Markets exhibited a better tone on Monday.  Stocks had experienced their worst weekly performance since early March, as risk aversion was buoyed by several worse-than-forecast economic indicators culminating Friday in Euroland first-quarter growth figures.  Real GDP fell last quarter at a seasonally adjusted annual rate of 14.4% in Germany, 9.4% in Italy, and 9.8% in Euroland as a whole.  Eastern European growth rates also tumbled in 1Q09.

Japan’s Nikkei fell 2.4% today, but stocks rose strongly in Europe and the United States.  The Dow is up 2.1% thus far, led by financials.  Better-than-assumed projected earnings from Lowe’s buoyed confidence.

Canada was closed for Victoria Day, and a slack data calendar held down volume.  Oil and bond yields are up.

Since Friday’s close, the dollar has risen 1.2% againt the yen but lost 1.7% against the Aussie dollar, 1.5% against the Canadian dollar, 0.6% against the Swissy and 0.4% against the euro.  The pattern of movement is typical of subsiding risk aversion.   A high official from the Ministry of Finance protested excessive moves in the yen.

Japanese consumer confidence recovered to 33.2 in April from 29.6 in March.   Nationwide and Tokyo department store sales respectively fell by 11.3% and 11.9% in the year to April.  The Reuters monthly Tankan simulating indices for May improved 7 points to minus 69 for manufacturers but weakened 6 points to minus 44 for non-manufacturing.

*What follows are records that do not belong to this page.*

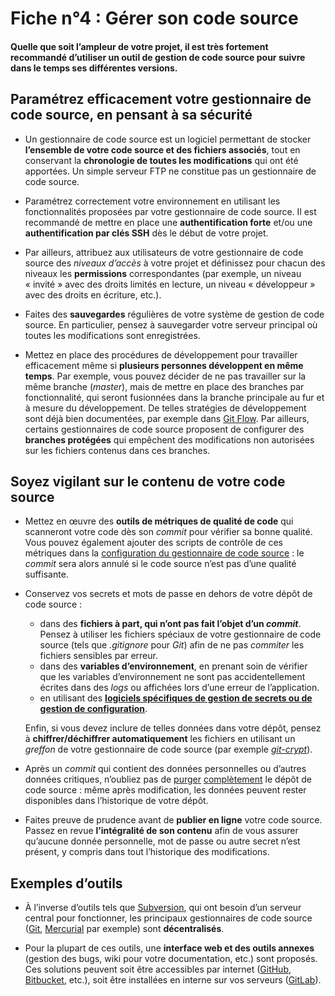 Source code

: # Fiche n°4 : Gérer son code source

#### Quelle que soit l’ampleur de votre projet, il est très fortement recommandé d’utiliser un outil de gestion de code source pour suivre dans le temps ses différentes versions.

## Paramétrez efficacement votre gestionnaire de code source, en pensant à sa sécurité

* Un gestionnaire de code source est un logiciel permettant de stocker **l’ensemble de votre code source et des fichiers associés**, tout en conservant la **chronologie de toutes les modifications** qui ont été apportées. Un simple serveur FTP ne constitue pas un gestionnaire de code source.

* Paramétrez correctement votre environnement en utilisant les fonctionnalités proposées par votre gestionnaire de code source. Il est recommandé de mettre en place une **authentification forte** et/ou une **authentification par clés SSH** dès le début de votre projet.

* Par ailleurs, attribuez aux utilisateurs de votre gestionnaire de code source des *niveaux d’accès* à votre projet et définissez pour chacun des niveaux les **permissions** correspondantes  (par exemple, un niveau « invité » avec des droits limités en lecture, un niveau « développeur » avec des droits en écriture, etc.).

* Faites des **sauvegardes** régulières de votre système de gestion de code source. En particulier, pensez à sauvegarder votre serveur principal où toutes les modifications sont enregistrées.

* Mettez en place des procédures de développement pour travailler efficacement même si **plusieurs personnes développent en même temps**. Par exemple, vous pouvez décider de ne pas travailler sur la même branche (_master_), mais de mettre en place des branches par fonctionnalité, qui seront fusionnées dans la branche principale au fur et à mesure du développement. De telles stratégies de développement sont déjà bien documentées, par exemple dans [Git Flow](https://nvie.com/posts/a-successful-git-branching-model/). Par ailleurs, certains gestionnaires de code source proposent de configurer des **branches protégées** qui empêchent des modifications non autorisées sur les fichiers contenus dans ces branches.


## Soyez vigilant sur le contenu de votre code source

* Mettez en œuvre des **outils de métriques de qualité de code** qui scanneront votre code dès son _commit_ pour vérifier sa bonne qualité. Vous pouvez également ajouter des scripts de contrôle de ces métriques dans la [configuration du gestionnaire de code source](https://git-scm.com/book/uz/v2/Customizing-Git-Git-Hooks) : le _commit_ sera alors annulé si le code source n’est pas d’une qualité suffisante.

* Conservez vos secrets et mots de passe en dehors de votre dépôt de code source :
    * dans des **fichiers à part, qui n’ont pas fait l’objet d’un _commit_**. Pensez à utiliser les fichiers spéciaux de votre gestionnaire de code source (tels que _.gitignore_ pour _Git_) afin de ne pas _commiter_ les fichiers sensibles par erreur.
    * dans des **variables d’environnement**, en prenant soin de vérifier que les variables d’environnement ne sont pas accidentellement écrites dans des *logs* ou affichées lors d’une erreur de l’application.
    * en utilisant des [**logiciels spécifiques de gestion de secrets ou de gestion de configuration**](https://www.digitalocean.com/community/tutorials/an-introduction-to-managing-secrets-safely-with-version-control-systems#using-configuration-management-systems-for-secret-management).  

  Enfin, si vous devez inclure de telles données dans votre dépôt, pensez à **chiffrer/déchiffrer automatiquement** les fichiers en utilisant un *greffon* de votre gestionnaire de code source (par exemple [_git-crypt_](https://github.com/AGWA/git-crypt)).

* Après un _commit_ qui contient des données personnelles ou d’autres données critiques, n’oubliez pas de [purger](https://git-scm.com/book/en/v2/Git-Tools-Rewriting-History) [complètement](https://help.github.com/en/github/authenticating-to-github/removing-sensitive-data-from-a-repository#purging-a-file-from-your-repositorys-history) le dépôt de code source : même après modification, les données peuvent rester disponibles dans l’historique de votre dépôt.

* Faites preuve de prudence avant de **publier en ligne** votre code source. Passez en revue **l’intégralité de son contenu** afin de vous assurer qu’aucune donnée personnelle, mot de passe ou autre secret n’est présent, y compris dans tout l’historique des modifications.

## Exemples d’outils

* À l’inverse d’outils tels que [Subversion](https://subversion.apache.org/), qui ont besoin d’un serveur central pour fonctionner, les principaux gestionnaires de code source ([Git](https://git-scm.com/), [Mercurial](https://www.mercurial-scm.org/) par exemple) sont **décentralisés**.

* Pour la plupart de ces outils, une **interface web et des outils annexes** (gestion des bugs, wiki pour votre documentation, etc.) sont proposés. Ces solutions peuvent soit être accessibles par internet ([GitHub](https://github.com/), [Bitbucket](https://bitbucket.org/), etc.), soit être installées en interne sur vos serveurs ([GitLab](https://about.gitlab.com/)).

Euroland’s seasonally adjusted trade deficit narrowed to EUR 2.1 billion in March from EUR 2.9 billion in February and EUR 6.6 billion iun January.  Exports fell 17% from a year earlier.  Singapore domesitc exports dropped 19% y/y.

Producer prices in Finland eased 0.2% in March and dropped 7.0% on year.

Producer input prices in New Zealand fell 2.5% in the first quarter and by 4.7% from 1Q08, while producer output prices posted respective drops of 1.4% and 6.5%.  These were the greatest decline in over 30 years.

Russian industrial output declined 16.9% in the year to April, more than consensus.

Spanish service sector turnover fell nearly 15% in the year to March.

The British Rightmove house price index increased 2.4% in May, their biggest gain for May in six years, and fell by a smaller 6.2% on year, down from a 7.3% 12-month drop in April.

Late Friday, the Bank of Mexico cut its benchmark lending rate by 75 basis points as expected to 5.25%.